** TASK TO COMPLETE **
Restate the records word for word. Include no pictures.

DATA SHOWN: Begin

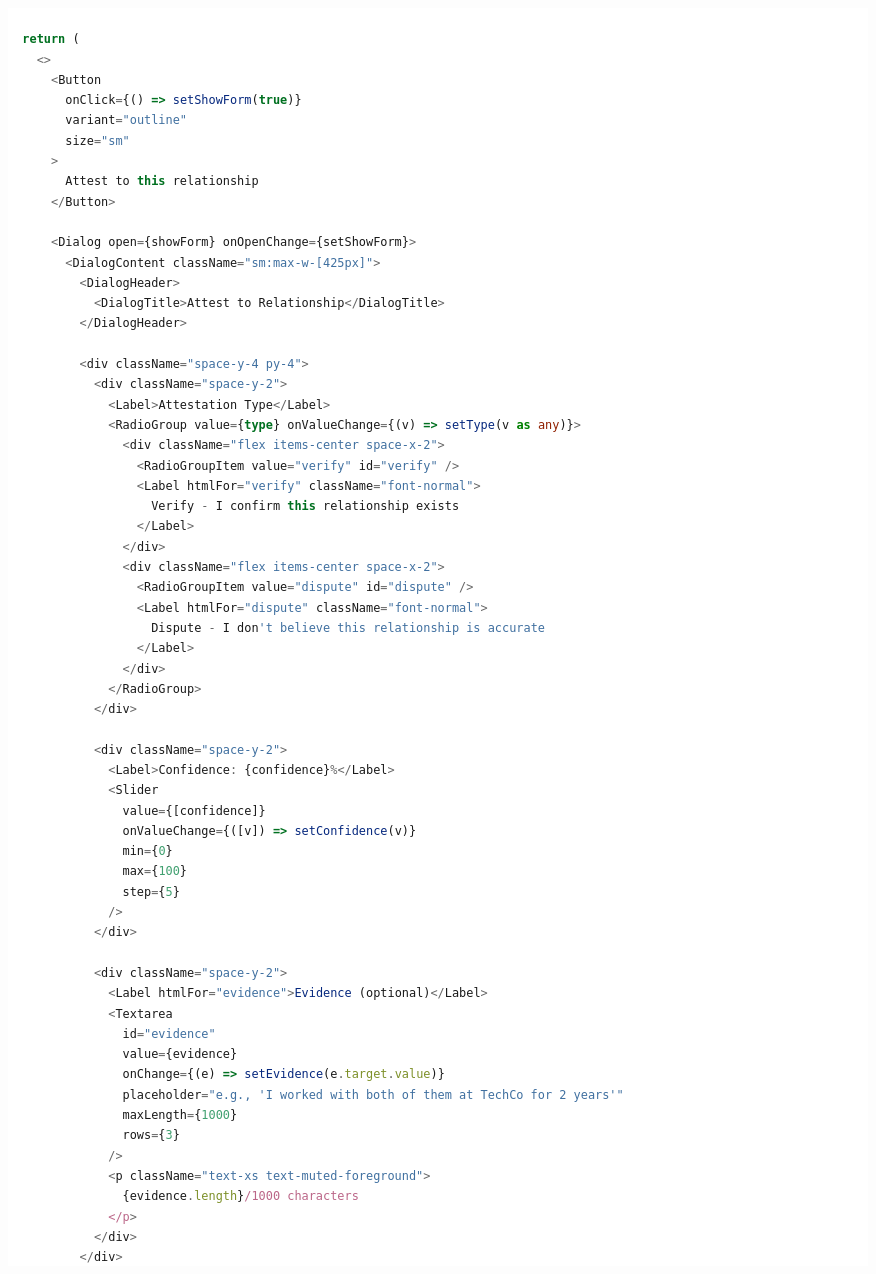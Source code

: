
 ```typescript

  return (
    <>
      <Button
        onClick={() => setShowForm(true)}
        variant="outline"
        size="sm"
      >
        Attest to this relationship
      </Button>

      <Dialog open={showForm} onOpenChange={setShowForm}>
        <DialogContent className="sm:max-w-[425px]">
          <DialogHeader>
            <DialogTitle>Attest to Relationship</DialogTitle>
          </DialogHeader>

          <div className="space-y-4 py-4">
            <div className="space-y-2">
              <Label>Attestation Type</Label>
              <RadioGroup value={type} onValueChange={(v) => setType(v as any)}>
                <div className="flex items-center space-x-2">
                  <RadioGroupItem value="verify" id="verify" />
                  <Label htmlFor="verify" className="font-normal">
                    Verify - I confirm this relationship exists
                  </Label>
                </div>
                <div className="flex items-center space-x-2">
                  <RadioGroupItem value="dispute" id="dispute" />
                  <Label htmlFor="dispute" className="font-normal">
                    Dispute - I don't believe this relationship is accurate
                  </Label>
                </div>
              </RadioGroup>
            </div>

            <div className="space-y-2">
              <Label>Confidence: {confidence}%</Label>
              <Slider
                value={[confidence]}
                onValueChange={([v]) => setConfidence(v)}
                min={0}
                max={100}
                step={5}
              />
            </div>

            <div className="space-y-2">
              <Label htmlFor="evidence">Evidence (optional)</Label>
              <Textarea
                id="evidence"
                value={evidence}
                onChange={(e) => setEvidence(e.target.value)}
                placeholder="e.g., 'I worked with both of them at TechCo for 2 years'"
                maxLength={1000}
                rows={3}
              />
              <p className="text-xs text-muted-foreground">
                {evidence.length}/1000 characters
              </p>
            </div>
          </div>

```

DATA SHOWN: End

** SOLUTION TO THIS EXERCISE **
Source code

:
 ```typescript

  return (
    <>
      <Button
        onClick={() => setShowForm(true)}
        variant="outline"
        size="sm"
      >
        Attest to this relationship
      </Button>

      <Dialog open={showForm} onOpenChange={setShowForm}>
        <DialogContent className="sm:max-w-[425px]">
          <DialogHeader>
            <DialogTitle>Attest to Relationship</DialogTitle>
          </DialogHeader>

          <div className="space-y-4 py-4">
            <div className="space-y-2">
              <Label>Attestation Type</Label>
              <RadioGroup value={type} onValueChange={(v) => setType(v as any)}>
                <div className="flex items-center space-x-2">
                  <RadioGroupItem value="verify" id="verify" />
                  <Label htmlFor="verify" className="font-normal">
                    Verify - I confirm this relationship exists
                  </Label>
                </div>
                <div className="flex items-center space-x-2">
                  <RadioGroupItem value="dispute" id="dispute" />
                  <Label htmlFor="dispute" className="font-normal">
                    Dispute - I don't believe this relationship is accurate
                  </Label>
                </div>
              </RadioGroup>
            </div>

            <div className="space-y-2">
              <Label>Confidence: {confidence}%</Label>
              <Slider
                value={[confidence]}
                onValueChange={([v]) => setConfidence(v)}
                min={0}
                max={100}
                step={5}
              />
            </div>

            <div className="space-y-2">
              <Label htmlFor="evidence">Evidence (optional)</Label>
              <Textarea
                id="evidence"
                value={evidence}
                onChange={(e) => setEvidence(e.target.value)}
                placeholder="e.g., 'I worked with both of them at TechCo for 2 years'"
                maxLength={1000}
                rows={3}
              />
              <p className="text-xs text-muted-foreground">
                {evidence.length}/1000 characters
              </p>
            </div>
          </div>

```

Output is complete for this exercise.